§ **YOUR GOAL**
Down to the last line, retype each line of the entries exactly, starting with the one that contains "### **SNT 302".

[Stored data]
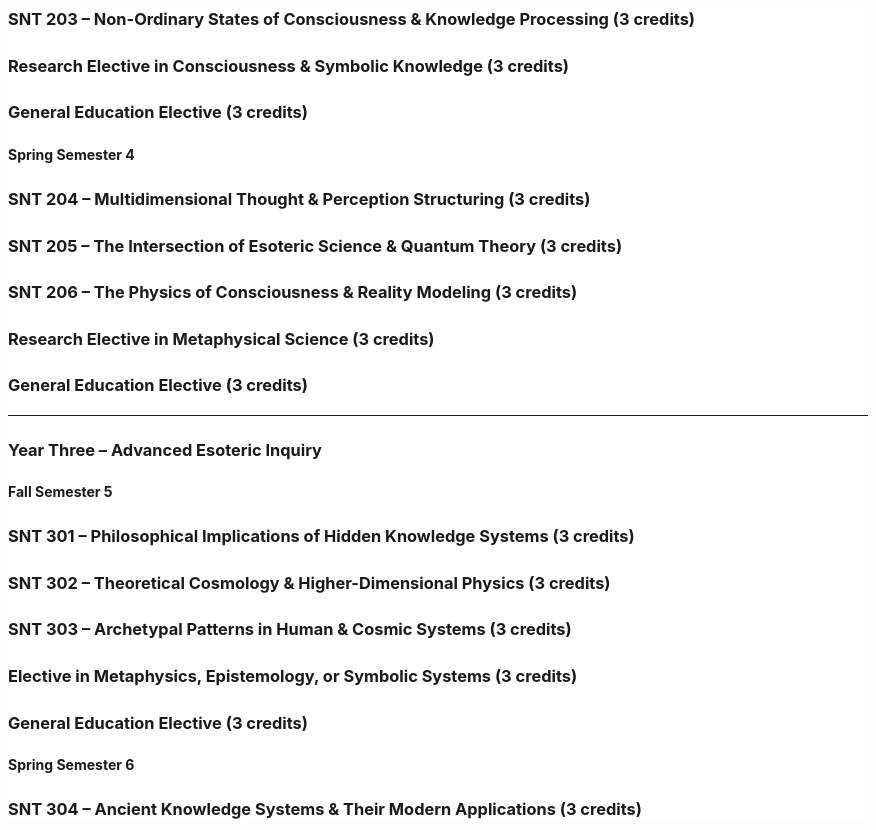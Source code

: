 ### **SNT 203 – Non-Ordinary States of Consciousness & Knowledge Processing (3 credits)**  

### **Research Elective in Consciousness & Symbolic Knowledge (3 credits)**  

### **General Education Elective (3 credits)**  

#### **Spring Semester 4**

### **SNT 204 – Multidimensional Thought & Perception Structuring (3 credits)**  

### **SNT 205 – The Intersection of Esoteric Science & Quantum Theory (3 credits)**  

### **SNT 206 – The Physics of Consciousness & Reality Modeling (3 credits)**  

### **Research Elective in Metaphysical Science (3 credits)**  

### **General Education Elective (3 credits)**  

---

### **Year Three – Advanced Esoteric Inquiry**

#### **Fall Semester 5**

### **SNT 301 – Philosophical Implications of Hidden Knowledge Systems (3 credits)**  

### **SNT 302 – Theoretical Cosmology & Higher-Dimensional Physics (3 credits)**  

### **SNT 303 – Archetypal Patterns in Human & Cosmic Systems (3 credits)**  

### **Elective in Metaphysics, Epistemology, or Symbolic Systems (3 credits)**  

### **General Education Elective (3 credits)**  

#### **Spring Semester 6**

### **SNT 304 – Ancient Knowledge Systems & Their Modern Applications (3 credits)**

§ **PROBLEM SOLUTION**
### **SNT 302 – Theoretical Cosmology & Higher-Dimensional Physics (3 credits)**  

### **SNT 303 – Archetypal Patterns in Human & Cosmic Systems (3 credits)**  

### **Elective in Metaphysics, Epistemology, or Symbolic Systems (3 credits)**  

### **General Education Elective (3 credits)**  

#### **Spring Semester 6**

### **SNT 304 – Ancient Knowledge Systems & Their Modern Applications (3 credits)**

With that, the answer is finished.